The announcement comes almost two months after the automakers and Hyundai Mobis Co. won an auction for prime property in South Korea’s central Gangnam district, offering triple the assessed price to state-run Korea Electric Power Corp. Hyundai shares slumped 24 percent since the deal was announced on Sept. 18 through Monday, compared with a loss of 5.1 percent for South Korea’s benchmark Kospi Index.
“Today’s announcement helps ease concerns that Hyundai may cut dividend payout and is meaningful in that the companies have taken an actual step to improve shareholder value,” said Heo Pil Seok, chief executive officer at Midas International Asset Management Ltd., which oversees $10 billion, including Hyundai shares.
“It will definitely improve investor sentiment and bring up market expectation for an increase in dividend.”
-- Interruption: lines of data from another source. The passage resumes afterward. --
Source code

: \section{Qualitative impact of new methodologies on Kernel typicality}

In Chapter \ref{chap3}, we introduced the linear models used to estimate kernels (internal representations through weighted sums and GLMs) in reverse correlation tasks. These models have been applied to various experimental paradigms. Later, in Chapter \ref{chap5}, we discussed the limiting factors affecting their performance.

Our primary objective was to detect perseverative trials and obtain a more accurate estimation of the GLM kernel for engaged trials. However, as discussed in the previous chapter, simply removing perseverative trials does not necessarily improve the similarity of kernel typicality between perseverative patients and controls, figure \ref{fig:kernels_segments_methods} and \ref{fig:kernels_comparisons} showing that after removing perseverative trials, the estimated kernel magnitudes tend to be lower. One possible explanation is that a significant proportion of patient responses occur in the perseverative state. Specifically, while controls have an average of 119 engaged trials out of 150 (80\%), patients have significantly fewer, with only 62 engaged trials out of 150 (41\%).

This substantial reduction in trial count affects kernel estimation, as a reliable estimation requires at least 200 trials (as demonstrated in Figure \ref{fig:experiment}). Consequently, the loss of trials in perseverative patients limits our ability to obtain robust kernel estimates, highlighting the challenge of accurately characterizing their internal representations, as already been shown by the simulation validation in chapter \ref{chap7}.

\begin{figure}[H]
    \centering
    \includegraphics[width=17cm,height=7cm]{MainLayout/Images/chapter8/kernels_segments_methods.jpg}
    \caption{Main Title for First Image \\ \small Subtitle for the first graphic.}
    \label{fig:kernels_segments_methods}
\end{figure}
Hyundai climbed 5.7 percent to 176,000 won at the close in Seoul trading today, while Kia rose 2 percent and the Kospi gained 0.2 percent.
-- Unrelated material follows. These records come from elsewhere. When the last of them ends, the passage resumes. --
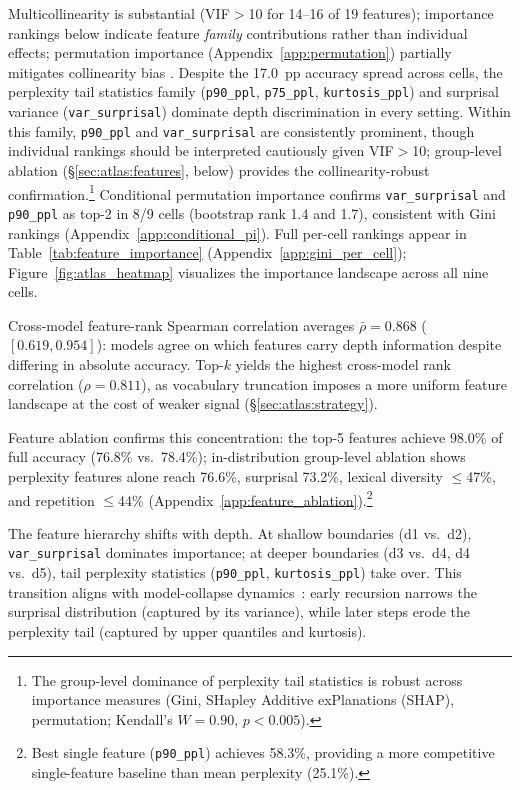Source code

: Multicollinearity is substantial (VIF${>}$10 for 14--16 of 19 features); importance rankings below indicate feature \emph{family} contributions rather than individual effects; permutation importance (Appendix~\ref{app:permutation}) partially mitigates collinearity bias \cite{strobl2008_conditional,hooker2021_permutation}.
Despite the 17.0~pp accuracy spread across cells, the perplexity tail statistics family (\texttt{p90\_ppl}, \texttt{p75\_ppl}, \texttt{kurtosis\_ppl}) and surprisal variance (\texttt{var\_surprisal}) dominate depth discrimination in every setting.
Within this family, \texttt{p90\_ppl} and \texttt{var\_surprisal} are consistently prominent, though individual rankings should be interpreted cautiously given VIF${>}$10; group-level ablation (\S\ref{sec:atlas:features}, below) provides the collinearity-robust confirmation.\footnote{The group-level dominance of perplexity tail statistics is robust across importance measures (Gini, SHapley Additive exPlanations (SHAP), permutation; Kendall's $W{=}0.90$, $p{<}0.005$).}
Conditional permutation importance \citep{strobl2008_conditional} confirms \texttt{var\_surprisal} and \texttt{p90\_ppl} as top-2 in 8/9 cells (bootstrap rank 1.4 and 1.7), consistent with Gini rankings (Appendix~\ref{app:conditional_pi}).
Full per-cell rankings appear in Table~\ref{tab:feature_importance} (Appendix~\ref{app:gini_per_cell}); Figure~\ref{fig:atlas_heatmap} visualizes the importance landscape across all nine cells.

Cross-model feature-rank Spearman correlation averages $\bar{\rho} = 0.868$ ($[0.619, 0.954]$): models agree on which features carry depth information despite differing in absolute accuracy.
Top-$k$ yields the highest cross-model rank correlation ($\rho = 0.811$), as vocabulary truncation imposes a more uniform feature landscape at the cost of weaker signal (\S\ref{sec:atlas:strategy}).

Feature ablation confirms this concentration: the top-5 features achieve 98.0\% of full accuracy (76.8\% vs.\ 78.4\%); in-distribution group-level ablation shows perplexity features alone reach 76.6\%, surprisal 73.2\%, lexical diversity ${\leq}$47\%, and repetition ${\leq}$44\% (Appendix~\ref{app:feature_ablation}).\footnote{Best single feature (\texttt{p90\_ppl}) achieves 58.3\%, providing a more competitive single-feature baseline than mean perplexity (25.1\%).}

The feature hierarchy shifts with depth.
At shallow boundaries (d1 vs.\ d2), \texttt{var\_surprisal} dominates importance; at deeper boundaries (d3 vs.\ d4, d4 vs.\ d5), tail perplexity statistics (\texttt{p90\_ppl}, \texttt{kurtosis\_ppl}) take over.
This transition aligns with model-collapse dynamics~\cite{shumailov2024_nature}: early recursion narrows the surprisal distribution (captured by its variance), while later steps erode the perplexity tail (captured by upper quantiles and kurtosis).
Last month, Hyundai said on behalf of the land-deal consortium that the three companies, all part of billionaire Chairman Chung Mong Koo’s automotive group, won’t issue debt and will use cash to fund the 10.6 trillion won purchase.
This damped investor optimism that the companies may increase their dividend payouts. The government had announced plans in August to encourage businesses to increase wages and dividends by levying a 10 percent punitive tax on corporate cash hoards.
Both Hyundai’s Chief Financial Officer Lee Won Hee and Kia’s then-CFO and recently promoted co-CEO Park Han Woo said the companies are considering an interim dividend payout at their third-quarter earnings conference call last month to ease investor discontent. That wasn’t enough to bring share prices back to pre-land deal levels, and the three companies lost almost $16 billion in combined market value through Monday.
Investors are still waiting for Hyundai to increase dividends, said Lee Jin Woo, a Seoul-based fund manager at KTB Asset Management Co., which oversees about $7.9 billion.
“Buying back shares is better than doing nothing,” Lee said by phone. “Still, a dividend payout is what investors are waiting for and what will really get overseas investors to change their bearish view on Hyundai.”
Hyundai Motor will pay 55 percent of the total for the land, followed by Mobis with 25 percent and Kia the rest. The site was put on the market in July by Korea Electric Power ahead of its relocation to the south of the country as part of a regional development plan by the government.
Hyundai Motor Group has said its plans for the site include a hotel, convention center and auto theme park. The group plans to move 30 of its affiliates to the new site, it said in a statement.